Search the records below for "preguntas" and copy every line it turns up in.

(Record set begins)

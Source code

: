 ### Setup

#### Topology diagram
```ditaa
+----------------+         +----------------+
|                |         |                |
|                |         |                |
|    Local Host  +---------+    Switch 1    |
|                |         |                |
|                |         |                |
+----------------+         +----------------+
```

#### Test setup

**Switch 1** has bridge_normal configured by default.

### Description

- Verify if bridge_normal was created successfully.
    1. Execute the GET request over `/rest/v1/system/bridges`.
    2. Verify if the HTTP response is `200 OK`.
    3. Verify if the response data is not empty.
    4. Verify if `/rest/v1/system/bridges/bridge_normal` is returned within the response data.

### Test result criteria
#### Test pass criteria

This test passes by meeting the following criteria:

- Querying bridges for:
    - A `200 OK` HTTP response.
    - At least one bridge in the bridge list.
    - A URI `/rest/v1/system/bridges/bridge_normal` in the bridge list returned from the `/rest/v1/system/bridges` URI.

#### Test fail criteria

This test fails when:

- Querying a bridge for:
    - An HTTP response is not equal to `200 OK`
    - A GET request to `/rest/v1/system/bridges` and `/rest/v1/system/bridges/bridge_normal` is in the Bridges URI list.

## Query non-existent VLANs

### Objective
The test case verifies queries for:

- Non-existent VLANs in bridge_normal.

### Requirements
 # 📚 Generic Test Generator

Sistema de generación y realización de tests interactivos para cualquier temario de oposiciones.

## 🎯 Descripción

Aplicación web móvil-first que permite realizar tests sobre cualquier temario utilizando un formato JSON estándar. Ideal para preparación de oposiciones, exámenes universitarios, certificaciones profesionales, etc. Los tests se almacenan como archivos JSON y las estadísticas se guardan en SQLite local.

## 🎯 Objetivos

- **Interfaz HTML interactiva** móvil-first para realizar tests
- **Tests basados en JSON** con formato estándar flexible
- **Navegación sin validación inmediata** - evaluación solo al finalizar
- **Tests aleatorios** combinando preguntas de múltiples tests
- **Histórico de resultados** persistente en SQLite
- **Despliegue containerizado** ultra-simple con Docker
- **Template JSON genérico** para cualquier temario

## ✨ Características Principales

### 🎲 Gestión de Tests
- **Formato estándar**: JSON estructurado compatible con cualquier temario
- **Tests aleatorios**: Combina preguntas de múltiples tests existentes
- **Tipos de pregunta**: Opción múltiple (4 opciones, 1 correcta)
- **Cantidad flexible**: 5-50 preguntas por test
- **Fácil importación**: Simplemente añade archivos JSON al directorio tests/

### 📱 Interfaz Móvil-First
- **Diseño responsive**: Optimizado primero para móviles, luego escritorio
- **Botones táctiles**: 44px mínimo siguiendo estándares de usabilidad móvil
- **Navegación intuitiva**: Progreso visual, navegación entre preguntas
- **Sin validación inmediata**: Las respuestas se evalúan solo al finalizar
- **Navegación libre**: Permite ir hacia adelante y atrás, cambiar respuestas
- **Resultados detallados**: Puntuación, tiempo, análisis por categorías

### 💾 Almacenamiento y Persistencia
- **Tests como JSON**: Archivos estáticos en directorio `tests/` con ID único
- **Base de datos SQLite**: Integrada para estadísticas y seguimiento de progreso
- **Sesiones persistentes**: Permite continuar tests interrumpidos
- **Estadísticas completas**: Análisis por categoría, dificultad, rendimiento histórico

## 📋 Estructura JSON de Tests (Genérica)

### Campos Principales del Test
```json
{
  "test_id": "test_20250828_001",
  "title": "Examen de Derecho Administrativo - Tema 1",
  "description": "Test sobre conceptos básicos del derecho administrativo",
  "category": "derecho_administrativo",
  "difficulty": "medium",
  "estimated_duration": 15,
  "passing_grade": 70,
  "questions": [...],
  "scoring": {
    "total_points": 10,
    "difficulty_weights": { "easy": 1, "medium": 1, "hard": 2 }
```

(Record set ends)

▶ Reply to the task:
- **Tests aleatorios** combinando preguntas de múltiples tests
- **Tests aleatorios**: Combina preguntas de múltiples tests existentes
- **Cantidad flexible**: 5-50 preguntas por test
- **Navegación intuitiva**: Progreso visual, navegación entre preguntas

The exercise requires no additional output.